Experimental investigation of the effects of neon injection in TCV

Abstract

This contribution describes the results of impurity seeding experiments using neon gas injection into the private flux zone of an ohmically heated TCV single null lower, deuterium fuelled, open divertor configuration. In these first experiments, neon has been injected under feedback control on the intensity of the UV NeVIII line at 77 nm. Measurements of the dependence of edge temperature and density on n ̄ e at the outboard divertor target show the divertor in the absence of neon to be operating in the low recycling regime. Neon is observed to penetrate easily into the confined plasma at all densities, increasing core radiation and suppressing radiation in the divertor. This suppression is accompanied by reductions of power and particle flux to the divertor target and D α emission in the divertor volume.
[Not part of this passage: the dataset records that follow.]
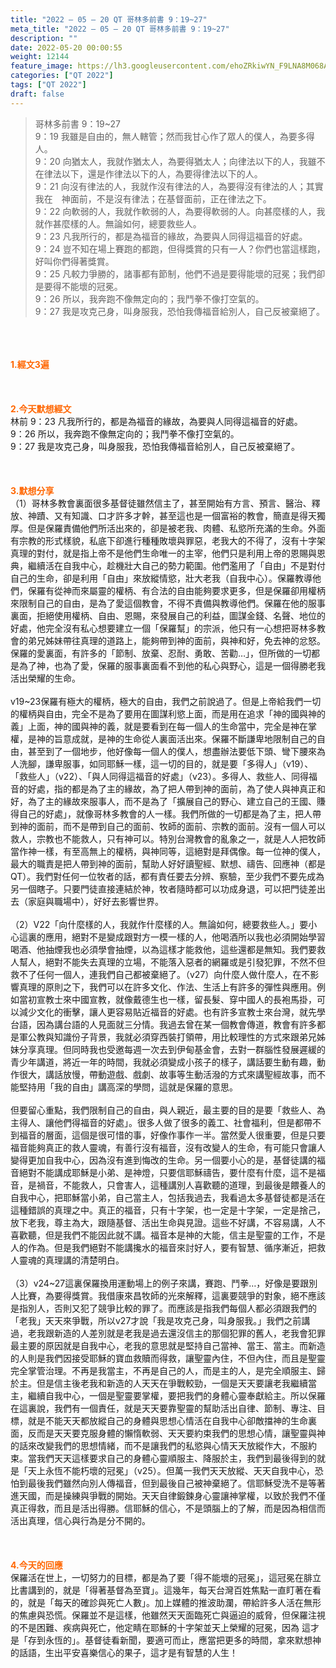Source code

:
 ```yaml
---
title: "2022 – 05 – 20 QT 哥林多前書 9：19~27"
meta_title: "2022 – 05 – 20 QT 哥林多前書 9：19~27"
description: ""
date: 2022-05-20 00:00:55
weight: 12144
feature_image: https://lh3.googleusercontent.com/ehoZRkiwYN_F9LNA8M068AYxt73EavCZno-PD1cJRuf5BbSkQVUWr3gNEbt5kSs28Pb_Elg17kSrtf9ybWvojWoMV6I4tPM3vGRGDq6GkKkPdL2Gut4QAIw4-uykKUAtNiKgQKntvsU=w800
categories: ["QT 2022"]
tags: ["QT 2022"]
draft: false
---
```


<blockquote>哥林多前書 9：19~27<br />
9：19 我雖是自由的，無人轄管；然而我甘心作了眾人的僕人，為要多得人。<br />
9：20 向猶太人，我就作猶太人，為要得猶太人；向律法以下的人，我雖不在律法以下，還是作律法以下的人，為要得律法以下的人。<br />
9：21 向沒有律法的人，我就作沒有律法的人，為要得沒有律法的人；其實我在　神面前，不是沒有律法；在基督面前，正在律法之下。<br />
9：22 向軟弱的人，我就作軟弱的人，為要得軟弱的人。向甚麼樣的人，我就作甚麼樣的人。無論如何，總要救些人。<br />
9：23 凡我所行的，都是為福音的緣故，為要與人同得這福音的好處。<br />
9：24 豈不知在場上賽跑的都跑，但得獎賞的只有一人？你們也當這樣跑，好叫你們得著獎賞。<br />
9：25 凡較力爭勝的，諸事都有節制，他們不過是要得能壞的冠冕；我們卻是要得不能壞的冠冕。<br />
9：26 所以，我奔跑不像無定向的；我鬥拳不像打空氣的。<br />
9：27 我是攻克己身，叫身服我，恐怕我傳福音給別人，自己反被棄絕了。</blockquote><br />
&nbsp;<br />
<br />
<span style="color: #ff6600;"><strong>1.經文3遍</strong></span><br />
<br />
&nbsp;<br />
<br />
<span style="color: #ff6600;"><strong>2.今天默想經文</strong></span><br />
林前 9：23 凡我所行的，都是為福音的緣故，為要與人同得這福音的好處。<br />
9：26 所以，我奔跑不像無定向的；我鬥拳不像打空氣的。<br />
9：27 我是攻克己身，叫身服我，恐怕我傳福音給別人，自己反被棄絕了。<br />
<br />
&nbsp;<br />
<br />
<strong><span style="color: #ff6600;">3.默想分享<br />
</span></strong>（1）哥林多教會裏面很多基督徒雖然信主了，甚至開始有方言、預言、醫治、釋放、神蹟、又有知識、口才許多才幹，甚至這也是一個富裕的教會，簡直是得天獨厚。但是保羅責備他們所活出來的，卻是被老我、肉體、私慾所充滿的生命。外面有宗教的形式樣貌，私底下卻進行種種敗壞與罪惡，老我大的不得了，沒有十字架真理的對付，就是指上帝不是他們生命唯一的主宰，他們只是利用上帝的恩賜與恩典，繼續活在自我中心，趁機壯大自己的勢力範圍。他們濫用了「自由」不是對付自己的生命，卻是利用「自由」來放縱情慾，壯大老我（自我中心）。保羅教導他們，保羅有從神而來屬靈的權柄、有合法的自由能夠要求更多，但是保羅卻用權柄來限制自己的自由，是為了愛這個教會，不得不責備與教導他們。保羅在他的服事裏面，拒絕使用權柄、自由、恩賜，來發展自己的利益，圖謀金錢、名聲、地位的好處，他完全沒有私心想要建立一個「保羅幫」的宗派，他只有一心想把哥林多教會的弟兄姊妹帶往真理的道路上，能夠帶到神的面前，與神和好，免去神的忿怒。保羅的愛裏面，有許多的「節制、放棄、忍耐、勇敢、苦勸…」，但所做的一切都是為了神，也為了愛，保羅的服事裏面看不到他的私心與野心，這是一個得勝老我活出榮耀的生命。<br />
<br />
v19~23保羅有極大的權柄，極大的自由，我們之前說過了。但是上帝給我們一切的權柄與自由，完全不是為了要用在圖謀利慾上面，而是用在追求「神的國與神的義」上面，神的國與神的義，就是要看到在每一個人的生命當中，完全是神在掌權，是神的旨意成就，是神的生命從人裏面活出來。保羅不斷謙卑地限制自己的自由，甚至到了一個地步，他好像每一個人的僕人，想盡辦法要低下頭、彎下腰來為人洗腳，謙卑服事，如同耶穌一樣，這一切的目的，就是要「多得人」（v19）、「救些人」（v22）、「與人同得這福音的好處」（v23）。多得人、救些人、同得福音的好處，指的都是為了主的緣故，為了把人帶到神的面前，為了使人與神真正和好，為了主的緣故來服事人，而不是為了「擴展自己的野心、建立自己的王國、賺得自己的好處」，就像哥林多教會的人一樣。我們所做的一切都是為了主，把人帶到神的面前，而不是帶到自己的面前、牧師的面前、宗教的面前。沒有一個人可以救人，宗教也不能救人，只有神可以。特別台灣教會的亂象之一，就是人人把牧師當作神一樣，有至高無上的權柄，與神同等，這絕對是拜偶像。每一位神的僕人，最大的職責是把人帶到神的面前，幫助人好好讀聖經、默想、禱告、回應神（都是QT）。我們對任何一位牧者的話，都有責任要去分辨、察驗，至少我們不要先成為另一個瞎子。只要門徒直接連結於神，牧者隨時都可以功成身退，可以把門徒差出去（家庭與職場中），好好去影響世界。<br />
<br />
（2）V22「向什麼樣的人，我就作什麼樣的人。無論如何，總要救些人。」要小心這裏的應用，絕對不是變成跟對方一模一樣的人，他喝酒所以我也必須開始學習喝酒、他抽煙我也必須學會抽煙，以為這樣才能救他，這些還都是無知。我們要救人幫人，絕對不能失去真理的立場，不能落入惡者的網羅或是引發犯罪，不然不但救不了任何一個人，連我們自己都被棄絕了。（v27）向什麼人做什麼人，在不影響真理的原則之下，我們可以在許多文化、作法、生活上有許多的彈性與應用。例如當初宣教士來中國宣教，就像戴德生也一樣，留長髮、穿中國人的長袍馬掛，可以減少文化的衝擊，讓人更容易貼近福音的好處。也有許多宣教士來台灣，就先學台語，因為講台語的人見面就三分情。我過去曾在某一個教會傳道，教會有許多都是軍公教與知識份子背景，我就必須穿西裝打領帶，用比較理性的方式來跟弟兄姊妹分享真理。但同時我也受邀每週一次去到伊甸基金會，去對一群腦性發展遲緩的青少年講道，將近一年的時間，我就必須變成小孩子的樣子，講話要生動有趣，動作很大，講話放慢，帶動遊戲、戲劇、故事等生動活潑的方式來講聖經故事，而不能堅持用「我的自由」講高深的學問，這就是保羅的意思。<br />
<br />
但要留心重點，我們限制自己的自由，與人親近，最主要的目的是要「救些人、為主得人、讓他們得福音的好處」。很多人做了很多的義工、社會福利，但是都帶不到福音的層面，這個是很可惜的事，好像作事作一半。當然愛人很重要，但是只要福音能夠真正的救人靈魂，有善行沒有福音，沒有改變人的生命，有可能只會讓人變得更加自我中心，因為沒有進到悔改的生命。另一個要小心的是，基督徒講的福音絕對不能講成耶穌是小弟、是神燈，只要信耶穌禱告，要什麼有什麼，這不是福音，是禍音，不能救人，只會害人，這種講別人喜歡聽的道理，到最後是餵養人的自我中心，把耶穌當小弟，自己當主人，包括我過去，我看過太多基督徒都是活在這種錯誤的真理之中。真正的福音，只有十字架，也一定是十字架，一定是捨己，放下老我，尊主為大，跟隨基督、活出生命與見證。這些不好講，不容易講，人不喜歡聽，但是我們不能因此就不講。福音本是神的大能，信主是聖靈的工作，不是人的作為。但是我們絕對不能講攙水的福音來討好人，要有智慧、循序漸近，把救人靈魂的真理講的清楚明白。<br />
<br />
（3）v24~27這裏保羅換用運動場上的例子來講，賽跑、鬥拳…，好像是要跟別人比賽，為要得獎賞。我借康來昌牧師的光來解釋，這裏要競爭的對象，絕不應該是指別人，否則又犯了競爭比較的罪了。而應該是指我們每個人都必須跟我們的「老我」天天來爭戰，所以v27才說「我是攻克己身，叫身服我。」我們之前講過，老我跟新造的人差別就是老我是過去還沒信主的那個犯罪的舊人，老我會犯罪最主要的原因就是自我中心，老我的意思就是堅持自己當神、當王、當主。而新造的人則是我們因接受耶穌的寶血救贖而得救，讓聖靈內住，不但內住，而且是聖靈完全掌管治理。不再是我當主，不再是自己的人，而是主的人，是完全順服主、歸於主。但是信主後老我和新造的人天天在爭戰較勁，一個是天天要讓老我繼續當主，繼續自我中心，一個是聖靈要掌權，要把我們的身體心靈奉獻給主。所以保羅在這裏說，我們有一個責任，就是天天要靠聖靈的幫助活出自律、節制、專注、目標，就是不能天天都放縱自己的身體與思想心情活在自我中心卻敵擋神的生命裏面，反而是天天要克服身體的懶惰軟弱、天天要約束我們的思想心情，讓聖靈與神的話來改變我們的思想情緒，而不是讓我們的私慾與心情天天放縱作大，不服約束。當我們天天這樣要求自己的身體心靈順服主、降服於主，我們到最後得到的就是「天上永恆不能朽壞的冠冕」（v25）。但萬一我們天天放縱、天天自我中心，恐怕到最後我們雖然向別人傳福音，但到最後自己被神棄絕了。信耶穌受洗不是等著進天國，而是操練與爭戰的開始。天天自律鍛鍊身心靈讓神掌權，以致於我們不僅真正得救，而且是活出得勝。信耶穌的信心，不是頭腦上的了解，而是因為相信而活出真理，信心與行為是分不開的。<br />
<br />
&nbsp;<br />
<br />
<strong><span style="color: #ff6600;">4.今天的回應</span></strong><br />
保羅活在世上，一切努力的目標，都是為了要「得不能壞的冠冕」，這冠冕在腓立比書講到的，就是「得著基督為至寶」。這幾年，每天台灣百姓焦點一直盯著在看的，就是「每天的確診與死亡人數」。加上媒體的推波助瀾，帶給許多人活在無形的焦慮與恐慌。保羅並不是這樣，他雖然天天面臨死亡與逼迫的威脅，但保羅注視的不是困難、疾病與死亡，他定睛在耶穌的十字架並天上榮耀的冠冕，因為 這才是「存到永恆的」。基督徒看新聞，要適可而止，應當把更多的時間，拿來默想神的話語，生出平安喜樂信心的果子，這才是有智慧的人生！<br />
<br />
&nbsp;<br />
<br />
<strong><span style="color: #ff6600;"> </span></strong><br />
<br />
&nbsp;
The most intense emission is observed in the X-point vicinity and stable discharges have been obtained at radiation fractions, P R /P Ω , up to 0.75. Values of 〈 Z eff〉=1.5–2 and 〈Δ Z eff〉=0.25–0.75 are observed at the highest densities for which the lowest core neon concentrations of ≈0.5–1.0% are obtained, with 〈 Z eff〉 appearing to scale with P R and and n ̄ e according to the empirical relationship derived by Matthews (G.F. Matthews et al., J. Nucl. Mater. 241–243 (1997) 450). There is evidence for an increase in particle confinement when neon is injected, with the effect being most marked at the highest densities when the radiated power fractions are highest. Neon injection is also found to be effective in suppressing ohmic H-modes.